Autumn 2007 Vol. 17, No. 2 Special Edition: Psychedelics and Self Discovery
MAPS’ focus on psychedelic and medical marijuana research studies, politics, organization-building and fundraising occupy almost all my working hours. Yet what initially motivated me to invest my life energies into this work were my personal psychedelic and marijuana experiences, and those of others who shared their stories with me.
It’s these intensely personal narratives that can get lost in the details of this research project, that regulatory hurdle, this media article, that donation, each small step toward our larger goal of building a society mature enough to integrate psychedelics and marijuana rather than prohibit and repress them.

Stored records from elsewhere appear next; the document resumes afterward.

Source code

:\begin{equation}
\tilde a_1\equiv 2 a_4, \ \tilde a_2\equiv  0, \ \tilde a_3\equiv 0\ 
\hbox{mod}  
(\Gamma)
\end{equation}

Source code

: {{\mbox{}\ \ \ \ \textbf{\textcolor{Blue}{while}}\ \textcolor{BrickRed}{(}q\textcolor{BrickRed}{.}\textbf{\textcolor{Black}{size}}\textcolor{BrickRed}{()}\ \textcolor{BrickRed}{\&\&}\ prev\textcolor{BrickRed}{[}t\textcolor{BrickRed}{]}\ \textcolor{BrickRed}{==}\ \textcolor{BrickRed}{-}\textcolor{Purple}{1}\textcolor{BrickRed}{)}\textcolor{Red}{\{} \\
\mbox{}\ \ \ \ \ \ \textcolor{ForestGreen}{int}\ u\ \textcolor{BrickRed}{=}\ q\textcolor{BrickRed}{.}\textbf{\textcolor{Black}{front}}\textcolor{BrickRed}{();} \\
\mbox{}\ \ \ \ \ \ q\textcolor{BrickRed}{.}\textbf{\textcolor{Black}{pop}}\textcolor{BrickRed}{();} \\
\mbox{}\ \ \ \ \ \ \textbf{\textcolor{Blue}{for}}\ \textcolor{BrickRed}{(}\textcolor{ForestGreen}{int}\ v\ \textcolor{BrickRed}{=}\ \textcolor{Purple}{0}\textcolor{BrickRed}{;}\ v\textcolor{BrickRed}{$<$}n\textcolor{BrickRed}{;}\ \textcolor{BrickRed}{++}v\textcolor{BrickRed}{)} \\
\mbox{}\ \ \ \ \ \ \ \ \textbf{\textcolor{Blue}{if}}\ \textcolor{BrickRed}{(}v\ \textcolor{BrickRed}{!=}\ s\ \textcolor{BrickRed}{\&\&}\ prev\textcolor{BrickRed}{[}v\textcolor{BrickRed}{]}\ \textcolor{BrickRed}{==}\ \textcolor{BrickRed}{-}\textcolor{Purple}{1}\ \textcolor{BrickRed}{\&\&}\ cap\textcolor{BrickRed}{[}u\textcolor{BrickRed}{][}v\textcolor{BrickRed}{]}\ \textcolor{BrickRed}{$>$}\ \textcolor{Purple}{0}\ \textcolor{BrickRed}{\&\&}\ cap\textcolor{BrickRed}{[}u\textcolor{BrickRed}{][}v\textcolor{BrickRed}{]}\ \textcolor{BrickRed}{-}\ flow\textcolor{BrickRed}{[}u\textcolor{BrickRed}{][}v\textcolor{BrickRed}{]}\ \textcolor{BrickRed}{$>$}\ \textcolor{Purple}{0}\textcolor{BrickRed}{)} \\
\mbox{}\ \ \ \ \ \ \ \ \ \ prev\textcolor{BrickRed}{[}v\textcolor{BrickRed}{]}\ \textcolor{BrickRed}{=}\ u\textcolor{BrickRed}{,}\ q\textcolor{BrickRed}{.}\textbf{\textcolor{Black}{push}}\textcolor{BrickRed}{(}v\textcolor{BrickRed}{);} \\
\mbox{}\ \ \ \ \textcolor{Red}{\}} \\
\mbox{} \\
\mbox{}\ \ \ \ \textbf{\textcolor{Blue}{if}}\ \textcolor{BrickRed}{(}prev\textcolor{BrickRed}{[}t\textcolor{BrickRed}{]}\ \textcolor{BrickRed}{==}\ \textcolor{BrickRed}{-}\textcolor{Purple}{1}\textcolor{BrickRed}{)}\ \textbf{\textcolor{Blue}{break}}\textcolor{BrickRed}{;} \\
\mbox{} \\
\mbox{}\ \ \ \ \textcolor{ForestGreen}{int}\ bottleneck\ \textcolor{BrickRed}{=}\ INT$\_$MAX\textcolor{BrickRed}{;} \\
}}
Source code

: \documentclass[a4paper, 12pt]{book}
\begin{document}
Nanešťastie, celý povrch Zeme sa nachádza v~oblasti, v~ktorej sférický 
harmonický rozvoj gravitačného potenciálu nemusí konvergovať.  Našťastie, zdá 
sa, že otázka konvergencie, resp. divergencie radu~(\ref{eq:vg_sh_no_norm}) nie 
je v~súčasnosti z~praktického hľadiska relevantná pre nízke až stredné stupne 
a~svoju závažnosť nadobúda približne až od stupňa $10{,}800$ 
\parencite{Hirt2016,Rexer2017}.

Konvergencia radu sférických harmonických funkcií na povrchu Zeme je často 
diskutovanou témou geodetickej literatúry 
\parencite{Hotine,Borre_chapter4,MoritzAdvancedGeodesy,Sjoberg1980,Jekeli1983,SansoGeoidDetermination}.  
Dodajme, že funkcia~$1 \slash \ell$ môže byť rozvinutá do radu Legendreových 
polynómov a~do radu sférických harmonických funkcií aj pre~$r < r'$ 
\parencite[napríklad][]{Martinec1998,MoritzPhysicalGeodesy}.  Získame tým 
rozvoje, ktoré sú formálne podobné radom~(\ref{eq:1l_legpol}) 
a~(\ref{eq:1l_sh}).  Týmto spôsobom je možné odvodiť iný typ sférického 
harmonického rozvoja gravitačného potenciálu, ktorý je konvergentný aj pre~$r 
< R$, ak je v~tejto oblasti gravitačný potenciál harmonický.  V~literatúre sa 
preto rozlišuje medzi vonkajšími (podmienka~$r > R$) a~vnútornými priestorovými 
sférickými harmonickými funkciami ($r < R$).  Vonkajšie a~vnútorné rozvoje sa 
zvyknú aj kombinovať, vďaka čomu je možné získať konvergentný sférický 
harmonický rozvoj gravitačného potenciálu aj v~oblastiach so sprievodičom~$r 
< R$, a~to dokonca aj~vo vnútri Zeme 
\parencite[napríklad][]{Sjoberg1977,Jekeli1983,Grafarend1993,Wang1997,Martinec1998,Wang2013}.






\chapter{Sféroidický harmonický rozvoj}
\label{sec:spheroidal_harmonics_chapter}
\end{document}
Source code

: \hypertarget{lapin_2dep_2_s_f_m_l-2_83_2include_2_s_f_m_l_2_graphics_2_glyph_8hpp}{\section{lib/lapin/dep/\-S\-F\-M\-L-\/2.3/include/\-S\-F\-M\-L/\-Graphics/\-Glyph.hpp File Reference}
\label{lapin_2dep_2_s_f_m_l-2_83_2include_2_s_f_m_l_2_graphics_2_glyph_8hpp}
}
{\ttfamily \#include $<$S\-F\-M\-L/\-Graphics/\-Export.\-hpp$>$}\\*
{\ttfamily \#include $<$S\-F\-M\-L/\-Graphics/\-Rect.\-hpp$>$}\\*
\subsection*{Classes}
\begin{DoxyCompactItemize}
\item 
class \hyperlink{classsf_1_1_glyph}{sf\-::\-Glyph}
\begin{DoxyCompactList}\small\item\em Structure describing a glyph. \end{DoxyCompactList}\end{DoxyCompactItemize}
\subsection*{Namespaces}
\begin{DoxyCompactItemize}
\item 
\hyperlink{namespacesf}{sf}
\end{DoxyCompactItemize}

This special issue of the MAPS Bulletin on psychedelics and self-discovery is edited by Jag Davies and Sarah Hufford. MAPS’ increasing use of email updates and our website to communicate about our work in detail and on a timely basis creates this opportunity for us to take a short hiatus from using the Bulletin for reports about MAPS’ growing number of promising research and educational projects.This issue is an effort to bring to the foreground the experiences that often remain in the background of MAPS’ work, to look in more depth at what lies beneath the surface of all our efforts.
I’m writing now after returning from Israel. I traveled there with my family this time, so my brother, my wife and I could show our three children and nephew their ancestral roots. We went on a lengthy search under the blazing sun in Jerusalem, looking for the grave of my great-great grandmother. She was buried there exactly 100 years ago, in 1907. She was the first of our relatives in modern times to move there, which she did alone, leaving her grown children behind. After finally locating her grave on the Mt. of Olives, where Jews are traditionally buried in expectation of being first in line for the resurrection, I couldn’t help but wonder what she would think about MAPS’ Israeli psychedelic and marijuana projects. After all, I can’t quite see the point in trying to be first in line after the resurrection.
While in Israel, I worked to prepare for the enrollment of the first subject in MAPS’ MDMA/PTSD study. I also laid the groundwork for MAPS’ first Israeli medical marijuana projects. Along with Philippe Lucas, founder of the Vancouver Island Compassion Society (VICS), who MAPS brought to Israel as an expert consultant, I met with the Israeli Ministry of Health (MOH) official considering whether to license a non-profit medical marijuana production facility. Joining us were an Israeli MD with expertise in herbal medicines (especially the pomegranate) and several Israeli medical marijuana advocates. The facility is providing marijuana for sale to a limited number of MOH-approved patients, to keep them from having to obtain black market supplies.
I assume my great-great grandmother would initially be perplexed and inclined to disapprove of my work. Yet, I think she would come to understand and support our efforts to provide medicines and healing to those in need. What might give her pause is our broader struggle to help people experience the underlying sense of connection and meaning provided by the mystical experience, which psychedelics can catalyze. Since she had some sort of spiritual yearning, I hope that she’d see this aspect of our work as an antidote to fundamentalism, fostering a more universal spirituality that nevertheless embraces the unique particularities of religions.
The need for touchstones between religions, and for MDMA/PTSD research, was made vivid as my family and I traveled through areas of Israel that were evacuated last year during the war. One day, we walked throughout the Old City of Jerusalem, commenting on the relaxed atmosphere. The very next morning, a running gun battle broke out in the Christian Quarter, where we had been walking so shortly before. A Palestinian jumped an Israeli guard, took his gun, shot him in the shoulder, ran, and was killed by another Israeli guard who chased him. Ten bystanders were hurt, some from ricocheted bullets. It’s in large part to provide antidotes to and prevention of these worldly, destructive non-psychedelic moments, that motivate me now to continue MAPS’ work, inspired and empowered by the sorts of experiences presented in this special issue.